Sikligar Sikhs are originally said to be from the Marwar region in Rajasthan and are said to have first come into contact with Sikhi through Guru Hargobind. Initially blacksmiths, they came to specialise in the manufacturing swords, spears and other weapons out of iron.

During Guru Gobind Singh's military expeditions, Sikligars are often said to have travelled with him, making weapons for the Khalsa Army.

As a big proportion of the 10th Sikh Guru’s time was spent in the Deccan, the region became home to a large number of Sikligars. Small Sikligar pockets can be found in MP, Maharashtra, Telangana, Karnataka and Andhra Pradesh. Huzur Sahib at Nanded holds a special place for Sikligar Sikhs. The ones in Deccan speak a language that is said to be a mix of Hindi, Marwari and Punjabi, though they are well-versed in the local language as well.

However, the British period led to a loss of livelihood for Sikligars with the manufacture of weapons being made illegal.

As a result many Sikligars shifted to the manufacture of household implements, locks and keys. This also made some Sikligars semi-nomadic as they travelled from one area to another sharpening knives or making keys.

While those who came to Punjab or Delhi got some support and acceptance from the larger Sikh community, those in other states continued to remain marginalised with their settlements often being located outside towns

Why Are They Targetted?

Sikligars often face a great deal of stigma at the hands of the police as well as dominant communities. At least in Madhya Pradesh, the police has accused community members of being involved in the manufacture and smuggling of illegal weapons such as country-made pistols.
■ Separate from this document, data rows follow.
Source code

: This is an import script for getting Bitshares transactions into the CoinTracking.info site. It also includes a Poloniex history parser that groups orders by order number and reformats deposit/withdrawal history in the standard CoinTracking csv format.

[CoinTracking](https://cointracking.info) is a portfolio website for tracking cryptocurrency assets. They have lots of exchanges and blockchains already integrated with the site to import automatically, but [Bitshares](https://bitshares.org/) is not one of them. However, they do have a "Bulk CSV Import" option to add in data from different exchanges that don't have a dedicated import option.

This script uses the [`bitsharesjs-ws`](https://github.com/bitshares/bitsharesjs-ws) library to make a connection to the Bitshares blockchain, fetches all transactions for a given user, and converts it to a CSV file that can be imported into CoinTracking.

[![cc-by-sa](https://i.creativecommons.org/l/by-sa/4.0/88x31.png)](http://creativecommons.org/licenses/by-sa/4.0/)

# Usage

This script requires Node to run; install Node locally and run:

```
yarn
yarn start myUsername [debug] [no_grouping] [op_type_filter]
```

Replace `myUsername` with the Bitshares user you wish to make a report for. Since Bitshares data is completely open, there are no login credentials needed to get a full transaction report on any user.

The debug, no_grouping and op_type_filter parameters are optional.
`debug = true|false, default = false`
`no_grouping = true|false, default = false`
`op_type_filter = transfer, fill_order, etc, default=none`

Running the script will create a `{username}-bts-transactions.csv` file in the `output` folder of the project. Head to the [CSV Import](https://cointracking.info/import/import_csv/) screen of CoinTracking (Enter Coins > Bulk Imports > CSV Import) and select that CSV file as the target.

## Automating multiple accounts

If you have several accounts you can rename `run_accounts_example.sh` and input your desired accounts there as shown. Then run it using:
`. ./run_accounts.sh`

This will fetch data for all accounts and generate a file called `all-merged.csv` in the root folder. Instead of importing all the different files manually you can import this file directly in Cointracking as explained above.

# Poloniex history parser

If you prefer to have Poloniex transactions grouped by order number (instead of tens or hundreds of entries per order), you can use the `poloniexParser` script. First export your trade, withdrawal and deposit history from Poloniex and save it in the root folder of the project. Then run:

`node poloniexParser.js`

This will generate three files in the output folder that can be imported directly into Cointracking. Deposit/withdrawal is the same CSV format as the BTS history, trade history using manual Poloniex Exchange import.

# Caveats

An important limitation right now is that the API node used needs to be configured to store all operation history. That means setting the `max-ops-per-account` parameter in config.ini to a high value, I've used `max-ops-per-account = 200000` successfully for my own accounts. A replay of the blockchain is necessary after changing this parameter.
Most of the raids have been conducted against them with this pretext. Sikligars who manufacture locks and keys often get unfairly targetted in cases of robbery as well. The fact that they seldom have local support, makes them even more vulnerable.

The local media also stigmatises them by linking them to crime. For instance local newspapers commonly put "Sikligar arrested" right in the headline when a member of the community is picked up in connection with a crime. This is hardly done with any other community.
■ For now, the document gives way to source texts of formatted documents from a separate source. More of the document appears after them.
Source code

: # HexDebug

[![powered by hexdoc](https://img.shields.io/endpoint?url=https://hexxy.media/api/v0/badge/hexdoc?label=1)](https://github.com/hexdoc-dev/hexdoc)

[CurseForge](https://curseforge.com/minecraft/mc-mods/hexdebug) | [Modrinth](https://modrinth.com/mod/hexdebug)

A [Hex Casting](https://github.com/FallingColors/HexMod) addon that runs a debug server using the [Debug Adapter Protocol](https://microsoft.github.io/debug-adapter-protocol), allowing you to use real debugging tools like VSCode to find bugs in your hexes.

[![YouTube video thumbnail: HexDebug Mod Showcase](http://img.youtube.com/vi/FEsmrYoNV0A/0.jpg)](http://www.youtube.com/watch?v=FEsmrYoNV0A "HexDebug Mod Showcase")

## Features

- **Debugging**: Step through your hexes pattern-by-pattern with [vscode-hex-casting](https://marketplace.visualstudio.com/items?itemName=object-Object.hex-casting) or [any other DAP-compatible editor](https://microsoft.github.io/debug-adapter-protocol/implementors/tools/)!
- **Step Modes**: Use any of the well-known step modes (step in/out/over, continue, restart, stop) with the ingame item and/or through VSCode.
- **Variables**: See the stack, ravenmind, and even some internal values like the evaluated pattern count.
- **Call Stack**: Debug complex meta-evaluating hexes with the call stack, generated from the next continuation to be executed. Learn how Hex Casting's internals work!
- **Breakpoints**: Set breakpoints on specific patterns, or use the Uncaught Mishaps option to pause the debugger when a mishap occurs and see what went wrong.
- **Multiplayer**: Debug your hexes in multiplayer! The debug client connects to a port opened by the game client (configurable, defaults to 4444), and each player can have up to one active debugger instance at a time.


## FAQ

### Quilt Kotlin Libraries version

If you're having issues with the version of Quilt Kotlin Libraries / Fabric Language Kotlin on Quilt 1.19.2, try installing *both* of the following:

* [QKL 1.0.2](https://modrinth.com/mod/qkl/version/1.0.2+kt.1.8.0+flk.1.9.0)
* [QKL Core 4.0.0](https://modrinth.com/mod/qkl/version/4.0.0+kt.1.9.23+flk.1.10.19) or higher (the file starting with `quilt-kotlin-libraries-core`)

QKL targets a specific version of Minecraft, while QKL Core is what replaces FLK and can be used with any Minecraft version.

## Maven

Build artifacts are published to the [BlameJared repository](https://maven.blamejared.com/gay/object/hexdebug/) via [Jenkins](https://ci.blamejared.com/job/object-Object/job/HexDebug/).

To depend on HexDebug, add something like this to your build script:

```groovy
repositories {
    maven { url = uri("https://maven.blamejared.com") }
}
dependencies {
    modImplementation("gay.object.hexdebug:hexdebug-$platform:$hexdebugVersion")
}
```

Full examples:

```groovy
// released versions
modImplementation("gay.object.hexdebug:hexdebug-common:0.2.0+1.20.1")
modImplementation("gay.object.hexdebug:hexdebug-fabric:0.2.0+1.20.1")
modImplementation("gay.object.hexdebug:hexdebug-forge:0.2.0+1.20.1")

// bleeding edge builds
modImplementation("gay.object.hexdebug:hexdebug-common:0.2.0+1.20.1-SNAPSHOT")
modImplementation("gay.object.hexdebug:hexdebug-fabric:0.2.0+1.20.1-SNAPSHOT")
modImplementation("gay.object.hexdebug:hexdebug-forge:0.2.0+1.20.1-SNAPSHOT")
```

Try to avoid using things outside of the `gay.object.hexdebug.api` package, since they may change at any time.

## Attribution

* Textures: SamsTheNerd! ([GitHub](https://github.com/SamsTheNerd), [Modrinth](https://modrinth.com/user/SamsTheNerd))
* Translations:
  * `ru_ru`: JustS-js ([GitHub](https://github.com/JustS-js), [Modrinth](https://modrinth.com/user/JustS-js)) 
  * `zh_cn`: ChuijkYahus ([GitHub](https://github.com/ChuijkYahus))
Take these headlines for instance.

This headline from Patrika reads: “Came to Repair Lock and Key, Sikligar Steals Gold and Silver Jewelry. You Should Beware Too”.

In the above story from Nai Dunia, the headline says, “Sikligar Can Make a Country Made Pistol With Materials Worth Rs 800 Only”.

Such news stories also contribute to the entire false narrative of Sikligars being prone to crime.

While Sikh organisations, including many from overseas, have undertaken a great deal of welfare work among Sikligars of central India, the attitude of government officials, media and local communities remains largely that of stigma and suspicion leading to incidents like what happened in Barwani.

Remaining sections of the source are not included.